In the study, the researchers randomly screened 1,218 individuals using an online version of the Distorted Tunes Test. The Distorted Tunes Test is a standardized survey that tests a person's ability to identify whether or not a short melody is played correctly.

After further analysis they closed in on seven subjects with severe tune deafness that were otherwise medically normal and were willing to take part in the study. Ten healthy control subjects who performed normally on the Distorted Tunes Test also took part in the study.

Electroencephalography (EEG), a brain imaging technique that places electrodes around a person's head and measures the electrical impulses of millions of neurons in the brain, was used for further studying the subjects.

The researchers measured the volunteers' responses as they listened to an altered version of the Distorted Tunes Test in which the incorrect melodies had a single wrong note at the end. Volunteers listened to 102 familiar melodies, roughly half of which were correct, and half of which contained the errant last note. The researchers then sifted through the EEG data to isolate the brain's response to a specific stimulus-in this case, the right or wrong note.

They focussed on two signals that brains normally generate when they are presented with a stimulus that doesn't match what the brain expects to hear, such as the wrong note in a song.
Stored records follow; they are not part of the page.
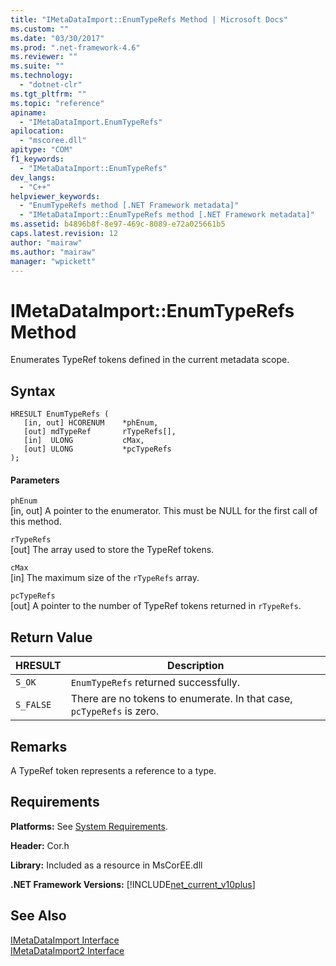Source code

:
 ```yaml
---
title: "IMetaDataImport::EnumTypeRefs Method | Microsoft Docs"
ms.custom: ""
ms.date: "03/30/2017"
ms.prod: ".net-framework-4.6"
ms.reviewer: ""
ms.suite: ""
ms.technology: 
  - "dotnet-clr"
ms.tgt_pltfrm: ""
ms.topic: "reference"
apiname: 
  - "IMetaDataImport.EnumTypeRefs"
apilocation: 
  - "mscoree.dll"
apitype: "COM"
f1_keywords: 
  - "IMetaDataImport::EnumTypeRefs"
dev_langs: 
  - "C++"
helpviewer_keywords: 
  - "EnumTypeRefs method [.NET Framework metadata]"
  - "IMetaDataImport::EnumTypeRefs method [.NET Framework metadata]"
ms.assetid: b4896b8f-8e97-469c-8089-e72a025661b5
caps.latest.revision: 12
author: "mairaw"
ms.author: "mairaw"
manager: "wpickett"
---
```

# IMetaDataImport::EnumTypeRefs Method
Enumerates TypeRef tokens defined in the current metadata scope.  
  
## Syntax  
  
```  
HRESULT EnumTypeRefs (  
   [in, out] HCORENUM    *phEnum,   
   [out] mdTypeRef       rTypeRefs[],  
   [in]  ULONG           cMax,   
   [out] ULONG           *pcTypeRefs  
);  
```  
  
#### Parameters  
 `phEnum`  
 [in, out] A pointer to the enumerator. This must be NULL for the first call of this method.  
  
 `rTypeRefs`  
 [out] The array used to store the TypeRef tokens.  
  
 `cMax`  
 [in] The maximum size of the `rTypeRefs` array.  
  
 `pcTypeRefs`  
 [out] A pointer to the number of TypeRef tokens returned in `rTypeRefs`.  
  
## Return Value  
  
|HRESULT|Description|  
|-------------|-----------------|  
|`S_OK`|`EnumTypeRefs` returned successfully.|  
|`S_FALSE`|There are no tokens to enumerate. In that case, `pcTypeRefs` is zero.|  
  
## Remarks  
 A TypeRef token represents a reference to a type.  
  
## Requirements  
 **Platforms:** See [System Requirements](../../../../docs/framework/getting-started/system-requirements.md).  
  
 **Header:** Cor.h  
  
 **Library:** Included as a resource in MsCorEE.dll  
  
 **.NET Framework Versions:** [!INCLUDE[net_current_v10plus](../../../../includes/net-current-v10plus-md.md)]  
  
## See Also  
 [IMetaDataImport Interface](../../../../docs/framework/unmanaged-api/metadata/imetadataimport-interface.md)   
 [IMetaDataImport2 Interface](../../../../docs/framework/unmanaged-api/metadata/imetadataimport2-interface.md)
The first, the mismatch negativity (MMN), is a large negative signal that occurs roughly 200 milliseconds after the unexpected stimulus is heard; the second signal, the P300, is a large positive signal occurring roughly 300 milliseconds after the unexpected stimulus.

As tune-deaf people not always recognize when a wrong note is played or sung, the researchers hypothesized that their brains would not generate the MMN or P300 signals, and as expected, this was true for the MMN signal.

However, in the case of the P300 signal, tune-deaf volunteers were processing the wrong note in the same way as the normal participants, even though they weren't consciously aware of the deviation. Other brain signals demonstrated that correct notes were being processed equally well for both tune-deaf and normal volunteers.

As for how a brain can register a wrong note without the person being aware of it, the researchers explain that the MMN and P300 signals are generated in different parts of the brain. The MMN is generated near the primary auditory cortex, in the brain's temporal lobe, while the P300 is generated in the frontoparietal cortex, downstream from the auditory cortex. Normal brains process sounds in a series, with the frontal and parietal cortices receiving signals that have already been processed in the auditory cortex.

However, in someone with tune deafness, the direct route for processing the wrong note may be disrupted, and signals are possibly being routed to the two regions through parallel pathways independent of each other. In this way, information about a wrong note may not be reaching the auditory cortex at all, while information reaching the frontoparietal cortex is not consciously perceived.

The study is published in the latest issue of the online journal PLoS ONE.